How do you make a culture that binds and is flexible?
Managers know that their organizations have to become flexible in order to keep up with, or be in the lead in, their markets. But that means organizations have to change. What does new management look like?
Edgar Schein, the well-known American culture researcher, puts it in very clear terms. We do not know what tomorrow’s world will look like, he writes in his standard work, ‘Organizational Culture and Leadership’, but we do know that it will be different, increasingly complex and faster, and that there will be greater diversity. What that means, says Schein, is that managers and organizations will have to become perpetual learners. They will never be able to stop learning.
This involves an awkward paradox. An important feature of organizational culture is that it is a stabilizing force. Which makes it, writes Schein, a conservative force. So far, the focus of management practice has lain on organizations with a stable culture of this type. Now, managers have to promote a culture that both binds and is flexible. But how?
New management model
Together with colleagues including Peter Senge and Otto Scharmer, Schein forms part of a research group at the MIT in Boston. It was one of the first groups to develop a new management model for flexible organizations. Even as early as the 1990s, they saw the birth of a new type of organization, able to respond to fast-changing market conditions and the emergence of the internet. These were the years in which experiments involving more autonomy in teams were held in many countries, including the Netherlands.
Even now, several decades on, the quest for the definitive management model for the 21st century is nowhere near complete. Companies and organizations are experimenting more than ever with new forms, because the need for flexibility has continued to grow. There could be a disruptive competitor on every street corner.
Positive attitude
The starting point for the ‘learning manager’, which Schein formulated with his colleagues, is that he should actively work at creating a different culture with a strong emphasis on training. Schein drew up a list of requirements with ten characteristics that new managers should have, such as being open to diversity and contradiction. The most essential characteristic is a positive attitude – managers should believe in the capacity of their people to adapt and solve problems themselves. This is diametrically opposed to the traditional, ‘Work as you are told.’ Managers should convey this positive attitude.

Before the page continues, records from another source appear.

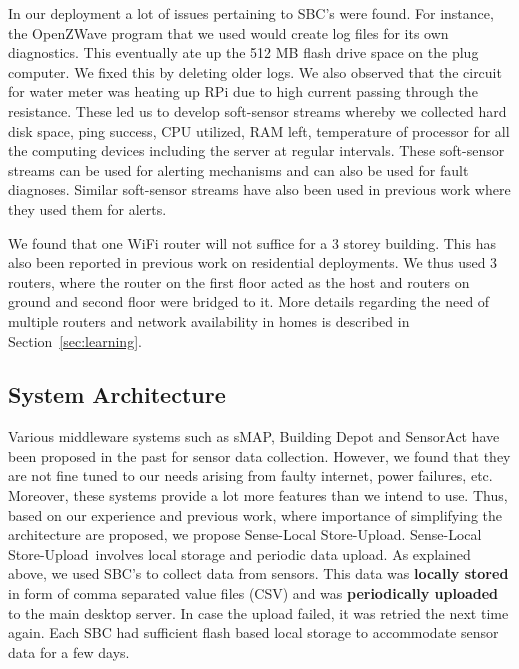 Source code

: \documentclass[10pt]{sensys-proc}
\newcommand{\secref}[1]{Section~\ref{#1}}
\newcommand{\paradigm}{Sense-Local Store-Upload}
\newcommand{\paradigms}{Sense-Local Store-Upload~}
\begin{document}
In our deployment a lot of issues pertaining to SBC's were found. For instance, the OpenZWave program that we used would create log files for its own diagnostics. This eventually ate up the 512 MB flash drive space on the plug computer. We fixed this by deleting older logs. We also observed that the circuit for water meter was heating up RPi due to high current passing through the resistance. These led us to develop soft-sensor streams whereby we collected hard disk space, ping success, CPU utilized, RAM left, temperature of processor for all the computing devices including the server at regular intervals. These soft-sensor streams can be used for alerting mechanisms and can also be used for fault diagnoses. Similar soft-sensor streams have also been used in previous work\cite{hitchhiker_residential} where they used them for alerts.

We found that one WiFi router will not suffice for a 3 storey building. This has also been reported in previous work on residential deployments\cite{hitchhiker_residential}. We thus used 3 routers, where the router on the first floor acted as the host and routers on ground and second floor were bridged to it. More details regarding the need of multiple routers and network availability in homes is described in \secref{sec:learning}.




\subsection{System Architecture}	
\label{sec:architecture}
Various middleware systems such as sMAP\cite{smap}, Building Depot\cite{buildingdepot} and SensorAct\cite{Arjunan12} have been proposed in the past for sensor data collection. However, we found that they are not fine tuned to our needs arising from faulty internet, power failures, etc. Moreover, these systems provide a lot more features than we intend to use. Thus, based on our experience and previous work\cite{hitchhiker_residential}, where importance of simplifying the architecture are proposed, we propose \paradigm. \paradigms involves local storage and periodic data upload. As explained above, we used SBC's to collect data from sensors. This data was \textbf{locally stored} in form of comma separated value files (CSV) and was \textbf{periodically uploaded} to the main desktop server. In case the upload failed, it was retried the next time again. Each SBC had sufficient flash based local storage to accommodate sensor data for a few days. 
\end{document}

The misconception that is still attached to greater autonomy in teams is that the people in them do not need any interference from management at all. But sound leadership is inly required in and around teams. Many experiments with shared leadership have been ended prematurely because of this view. Author and lecturer Jelle Dijkstra has studied various experiments and projects. Together with Paul-Peter Feld, Dijkstra wrote the book ‘Gedeeld Leiderschap’, which was the 2012 Management Book of the Year. New management is still often seen primarily as letting go, but in Dijkstra’s view, the reality is precisely the opposite. “A good manager does not let go,” he says, “but is actually more on top of things.”
Taking action
This does not mean that managers should tell their people how they should do their work. But in order for employees who are lower down in the organization to be able to come up with solutions themselves, they have to be properly supported and guided. What managers have to learn is to do this without taking action, as Dijkstra puts it. “The task of managers is to create the conditions in which other people can take the initiative. For many managers, this is the greatest challenge of shared leadership, because they have spent many years doing nothing but taking the lead.”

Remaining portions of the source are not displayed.